Sobre los perjuicios que provoca en los niños la obligación de llevar cubierto más de la mitad de su rostro se ha dicho y escrito mucho más. Como sintetizan los integrantes del colectivo Padres Organizados en su carta modelo para rechazar el uso del barbijo a partir de cuarto grado en la Ciudad Autónoma de Buenos Aires (allá, para los cursos inferiores no regirá esta exigencia): “El tapaboca no sólo representa un obstáculo para la comunicación verbal y no verbal, sino que dificulta el proceso de aprendizaje, especialmente en las habilidades de lecto-comprensión. También significa para los chicos un recordatorio permanente de la amenaza de una enfermedad y, por lo tanto, una sobrecarga para su psiquis en una etapa clave de su desarrollo emocional (esta situación ha generado un aumento notable de cuadros de ansiedad y angustia en niños y adolescentes, advertida por muchos profesionales de la salud mental). El daño en su desarrollo social, el impacto negativo en lo emocional, las trabas que impone en el aprendizaje resultan evidentes.”
Las autoridades de Córdoba anunciaron que en las escuelas de la Provincia se mantendrá esta exigencia.
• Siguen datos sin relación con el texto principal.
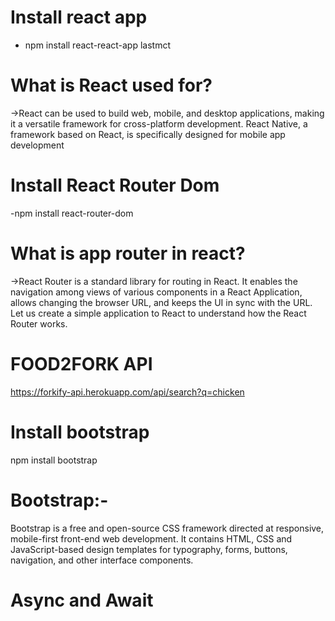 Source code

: # Install react app
- npm install react-react-app lastmct

# What is React used for?
->React can be used to build web, mobile, and desktop applications, making it a versatile framework for cross-platform development. React Native, a framework based on React, is specifically designed for mobile app development

# Install React Router Dom
-npm install react-router-dom

# What is app router in react?
->React Router is a standard library for routing in React. It enables the navigation among views of various components in a React Application, allows changing the browser URL, and keeps the UI in sync with the URL. Let us create a simple application to React to understand how the React Router works.

# FOOD2FORK API
https://forkify-api.herokuapp.com/api/search?q=chicken

# Install bootstrap
npm install bootstrap

# Bootstrap:-
Bootstrap is a free and open-source CSS framework directed at responsive, mobile-first front-end web development. It contains HTML, CSS and JavaScript-based design templates for typography, forms, buttons, navigation, and other interface components.

# Async and Await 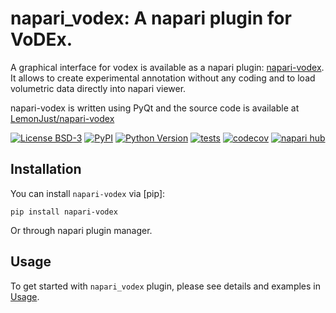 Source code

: # napari_vodex: A napari plugin for VoDEx.

A graphical interface for vodex is available as a napari plugin: [napari-vodex](https://www.napari-hub.org/plugins/napari-vodex#installation).
It allows to create experimental annotation without any coding and to load volumetric data directly into napari viewer.

napari-vodex is written  using PyQt and the source code is available at [LemonJust/napari-vodex](https://github.com/LemonJust/napari-vodex)


[![License BSD-3](https://img.shields.io/pypi/l/napari-vodex.svg?color=green)](https://github.com/LemonJust/napari-vodex/raw/main/LICENSE)
[![PyPI](https://img.shields.io/pypi/v/napari-vodex.svg?color=green)](https://pypi.org/project/napari-vodex)
[![Python Version](https://img.shields.io/pypi/pyversions/napari-vodex.svg?color=green)](https://python.org)
[![tests](https://github.com/LemonJust/napari-vodex/workflows/tests/badge.svg)](https://github.com/LemonJust/napari-vodex/actions)
[![codecov](https://codecov.io/gh/LemonJust/napari-vodex/branch/main/graph/badge.svg)](https://codecov.io/gh/LemonJust/napari-vodex)
[![napari hub](https://img.shields.io/endpoint?url=https://api.napari-hub.org/shields/napari-vodex)](https://napari-hub.org/plugins/napari-vodex)

## Installation

You can install `napari-vodex` via [pip]:

    pip install napari-vodex

Or through napari plugin manager.

## Usage

To get started with `napari_vodex` plugin,
please see details and examples in [Usage](https://lemonjust.github.io/vodex/napari/how-to/).
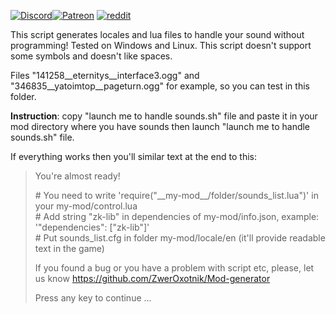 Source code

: [![Discord](https://i.imgur.com/GYTxQdx.png)](https://discordapp.com/invite/YyJVUCa)[![Patreon](https://i.imgur.com/6n2ifle.png)](https://www.patreon.com/ZwerOxotnik) [![reddit](https://i.imgur.com/J1k7aGJ.png)](https://reddit.com/r/ZwerOxotnik)

This script generates locales and lua files to handle your sound without programming!
Tested on Windows and Linux. This script doesn't support some symbols and doesn't like spaces.

Files "141258__eternitys__interface3.ogg" and "346835__yatoimtop__pageturn.ogg" for example, so you can test in this folder.

**Instruction**: copy "launch me to handle sounds.sh" file and paste it in your mod directory where you have sounds then launch "launch me to handle sounds.sh" file.

If everything works then you'll similar text at the end to this:

>You're almost ready!
>
> \# You need to write 'require("\_\_my-mod\_\_/folder/sounds_list.lua")' in your my-mod/control.lua\
> \# Add string "zk-lib" in dependencies of my-mod/info.json, example: '"dependencies": ["zk-lib"]'\
> \# Put sounds_list.cfg in folder my-mod/locale/en (it'll provide readable text in the game)
>
> If you found a bug or you have a problem with script etc, please, let us know
> https://github.com/ZwerOxotnik/Mod-generator
>
>
> Press any key to continue ...
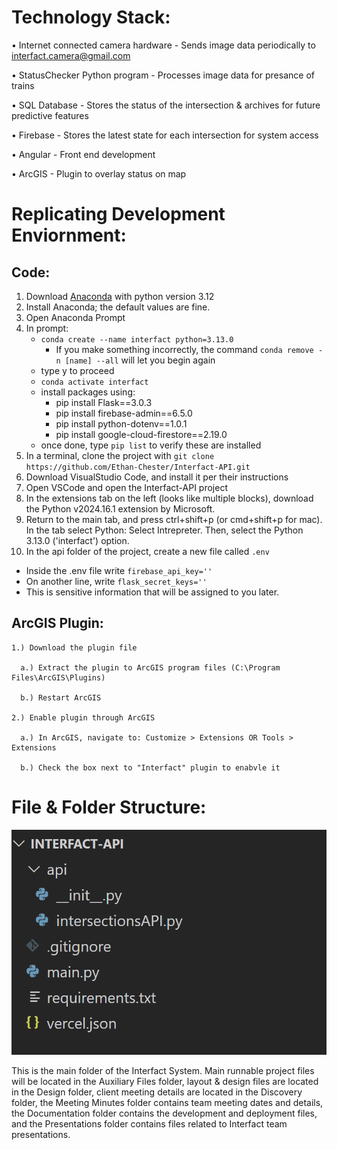 
# Technology Stack: 

  • Internet connected camera hardware - Sends image data periodically to interfact.camera@gmail.com
  
  • StatusChecker Python program - Processes image data for presance of trains
  
  • SQL Database - Stores the status of the intersection & archives for future predictive features
  
  • Firebase - Stores the latest state for each intersection for system access
  
  • Angular - Front end development
  
  • ArcGIS - Plugin to overlay status on map


# Replicating Development Enviornment: 

## Code:
1. Download [Anaconda](https://www.anaconda.com/download/success) with python version 3.12
2. Install Anaconda; the default values are fine.
3. Open Anaconda Prompt
4. In prompt:
   * `conda create --name interfact python=3.13.0`
     * If you make something incorrectly, the command `conda remove -n [name] --all` will let you begin again
   *  type y to proceed
   * `conda activate interfact`
   * install packages using:
      * pip install ﻿Flask==3.0.3
      * pip install firebase-admin==6.5.0
      * pip install python-dotenv==1.0.1
      * pip install google-cloud-firestore==2.19.0
    * once done, type `pip list` to verify these are installed
5. In a terminal, clone the project with `git clone https://github.com/Ethan-Chester/Interfact-API.git`
6. Download VisualStudio Code, and install it per their instructions
7. Open VSCode and open the Interfact-API project
8. In the extensions tab on the left (looks like multiple blocks), download the Python
v2024.16.1 extension by Microsoft.
9. Return to the main tab, and press ctrl+shift+p (or cmd+shift+p for mac). In the tab select Python: Select Intrepreter. Then, select the Python 3.13.0 ('interfact') option.
10. In the api folder of the project, create a new file called `.env`
  * Inside the .env file write `firebase_api_key=''`
  * On another line, write `flask_secret_keys=''`
  * This is sensitive information that will be assigned to you later. 

## ArcGIS Plugin:
  
    1.) Download the plugin file
    
      a.) Extract the plugin to ArcGIS program files (C:\Program Files\ArcGIS\Plugins)
      
      b.) Restart ArcGIS
      
    2.) Enable plugin through ArcGIS
    
      a.) In ArcGIS, navigate to: Customize > Extensions OR Tools > Extensions
      
      b.) Check the box next to "Interfact" plugin to enabvle it



# File & Folder Structure: 

  ![files in VSCode: there is a folder called "api" that has the files __init__.py and intersections.py. Files outside the folder include .gitignore, main.py, requirements.txt, and vercel.json](initial_files.png)
    
This is the main folder of the Interfact System. Main runnable project files will be located in the Auxiliary Files folder, layout & design files are located in the Design folder, client meeting details are located in the Discovery folder, the Meeting Minutes folder contains team meeting dates and details, the Documentation folder contains the development and deployment files, and the Presentations folder contains files related to Interfact team presentations.
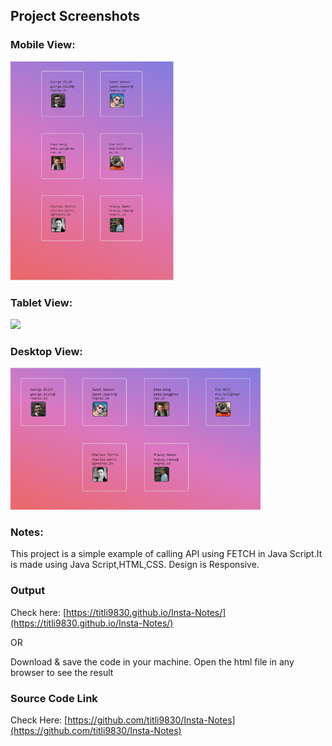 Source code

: ## Project Screenshots

### Mobile View:

<img src="screenshots/Mobile.PNG" height="350">

### Tablet View:

<img src="screenshots/Tablet.PNG" width="400">

### Desktop View:

<img src="screenshots/Desktop.PNG" width="400">

### Notes:

This project is a simple example of calling API using FETCH in Java Script.It is made using Java Script,HTML,CSS. Design is Responsive.

### Output

Check here: [https://titli9830.github.io/Insta-Notes/](https://titli9830.github.io/Insta-Notes/)<br/>

OR

Download & save the code in your machine. Open the html file in any browser to see the result

### Source Code Link

Check Here: [https://github.com/titli9830/Insta-Notes](https://github.com/titli9830/Insta-Notes)
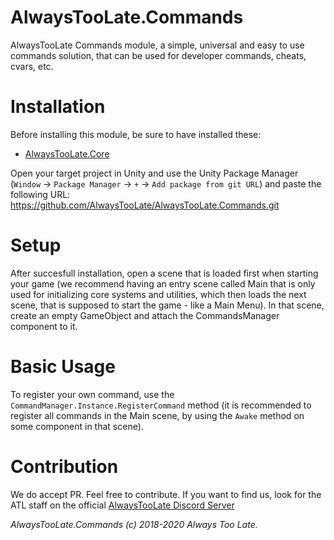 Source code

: # AlwaysTooLate.Commands

AlwaysTooLate Commands module, a simple, universal and easy to use commands solution, that can be used for developer commands, cheats, cvars, etc.

# Installation

Before installing this module, be sure to have installed these:

- [AlwaysTooLate.Core](https://github.com/AlwaysTooLate/AlwaysTooLate.Core)

Open your target project in Unity and use the Unity Package Manager (`Window` -> `Package Manager` -> `+` -> `Add package from git URL`) and paste the following URL:
https://github.com/AlwaysTooLate/AlwaysTooLate.Commands.git

# Setup

After succesfull installation, open a scene that is loaded first when starting your game (we recommend having an entry scene called Main that is only used for initializing core systems and utilities, which then loads the next scene, that is supposed to start the game - like a Main Menu). In that scene, create an empty GameObject and attach the CommandsManager component to it.

# Basic Usage

To register your own command, use the `CommandManager.Instance.RegisterCommand` method (it is recommended to register all commands in the Main scene, by using the `Awake` method on some component in that scene).

# Contribution

We do accept PR. Feel free to contribute. If you want to find us, look for the ATL staff on the official [AlwaysTooLate Discord Server](https://discord.alwaystoolate.com/)

*AlwaysTooLate.Commands (c) 2018-2020 Always Too Late.*
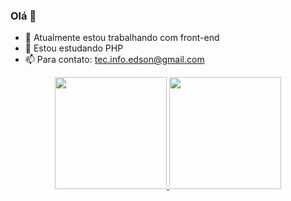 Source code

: ### Olá 👋





- 🔭 Atualmente estou trabalhando com front-end
- 🌱 Estou estudando PHP
- 📫 Para contato: tec.info.edson@gmail.com

<div align="center">
  <a href="https://github.com/edsoncmach">
  <img height="179em" src="https://github-readme-stats.vercel.app/api?username=edsoncmach&show_icons=true&theme=dracula&include_all_commits=true&count_private=true"/>
  <img height="179em" src="https://github-readme-stats.vercel.app/api/top-langs/?username=edsoncmach&layout=compact&langs_count=7&theme=dracula"/>
</div>

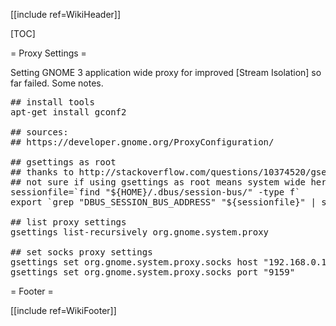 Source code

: [[include ref=WikiHeader]]

[TOC]

= Proxy Settings =

Setting GNOME 3 application wide proxy for improved [Stream Isolation] so far failed. Some notes.

<pre>## install tools
apt-get install gconf2

## sources:
## https://developer.gnome.org/ProxyConfiguration/

## gsettings as root
## thanks to http://stackoverflow.com/questions/10374520/gsettings-with-cron
## not sure if using gsettings as root means system wide here
sessionfile=`find &quot;${HOME}/.dbus/session-bus/&quot; -type f`
export `grep &quot;DBUS_SESSION_BUS_ADDRESS&quot; &quot;${sessionfile}&quot; | sed '/^#/d'`

## list proxy settings
gsettings list-recursively org.gnome.system.proxy

## set socks proxy settings
gsettings set org.gnome.system.proxy.socks host &quot;192.168.0.10&quot;
gsettings set org.gnome.system.proxy.socks port &quot;9159&quot;</pre>
= Footer =

[[include ref=WikiFooter]]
Un criterio alineado con el protocolo recomendado por la Nación junto a representantes de todos los distritos. La evidencia disponible hoy sobre la ínfima peligrosidad del Covid-19 en niños, menor incluso que la de las enfermedades respiratorias tradicionales, y sobre el daño causado a esa población con las imposiciones tomadas durante la pandemia, hacen que parezca una política desactualizada, fuera de época. Una medida que atrasa.